The Western universities that have opened branches in Qatar have done almost nothing to develop a truly native scientific and academic base. Most academic staff, and almost all students, are non-Qataris. So far there is no sign that the global academic, intellectual, cultural and sports elite are prepared to mobilize in favor of Qatar in the current tussle.

The third element of the strategy was to court and, in some cases, host and generously fund, radical groups of all ilks both to ensure they do not target Qatar itself and, on occasions, as a means of exerting pressure on real or imagined adversaries in the region. Thus, Qatar offered the Egypt-based Muslim Brotherhood a platform from which to propagate its message, especially against President Hosni Mubarak’s government.

At the same time the Aljazeera satellite television was developed to channel the message of radical groups, including Al-Qaeda then led by Osama bin Laden, and the Sudanese Popular Islamic Congress led by Hassan al-Turabi.

Qatar was the only country to host an unofficial embassy of the Afghan Taliban right to the 9/11 attacks on the United States. It also persuaded the European Union to part fund the so-called Fatwa Council headed by the Muslim Brotherhood’s leading televangelist Yussuf al-Qaradawi.

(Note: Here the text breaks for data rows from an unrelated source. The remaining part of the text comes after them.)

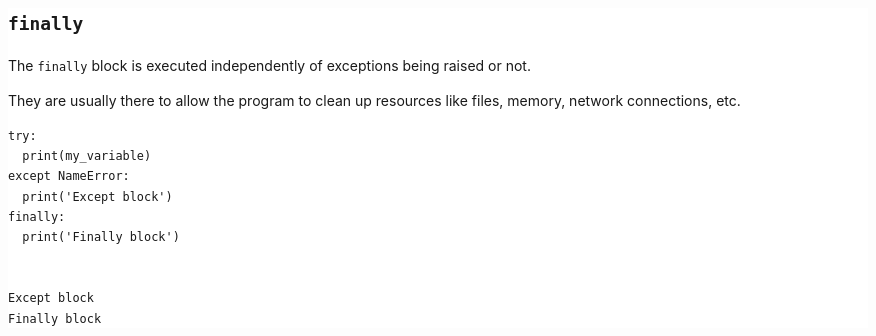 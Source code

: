 ## `finally`

The `finally` block is executed independently of exceptions being raised or not.

They are usually there to allow the program to clean up resources like files, memory, network connections, etc.

    try:
      print(my_variable)
    except NameError:
      print('Except block')
    finally:
      print('Finally block')


    Except block
    Finally block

Qatar also part financed a series of media outlets and other operations launched by exile activists against several Arab countries including Algeria and Egypt.

More importantly, perhaps, Qatar worked hard to woo the Islamic Republic in Iran through which it maintained a channel of communication with the Tehran-led branches of Hezbollah in Lebanon, Iraq and elsewhere. Qatar used its influence with some Syrian armed groups, including the Jabhat al-Nusra to negotiate the release of over 30 Iranian military captured by anti-Assad combatants. It was also instrumental in helping bring back the bodies of 13 Iranian elite officers killed in Khan Touman and abandoned by their colleagues in the streets.

Last year Qatar went even further by signing a mutual security accord with Tehran that would enable Islamic Republic forces to operate in Qatari territorial waters, ostensibly in pursuit of smugglers and terrorists.

However, that element of the strategy, too, has not borne the fruits desired. Tehran has used the cover provided to create deep cells inside Qatar itself, a fact acknowledged by former IRGC commander General Mohsen Rezai who, on Monday, offered to help the Qataris.

The grand strategy devised and initially implemented under Qatar’s former Ruler, Sheikh Hamad bin Khalifa, has been tested on a grand scale for almost two decades. It has produced small benefits for the sheikhdom in the form of international name-recognition and in terms of image.

However, some analysts believe it has failed in its main objective which must have been to ensure Qatar’s long-term security. Instead, it may have gotten Qatar involved in adventures it simply cannot be underrated, let alone control and lead.

Qatar tried to be something other than itself and may end up becoming something less than it could be. The best outcome of the current crisis would be for Qatar to learn to become Qatar again.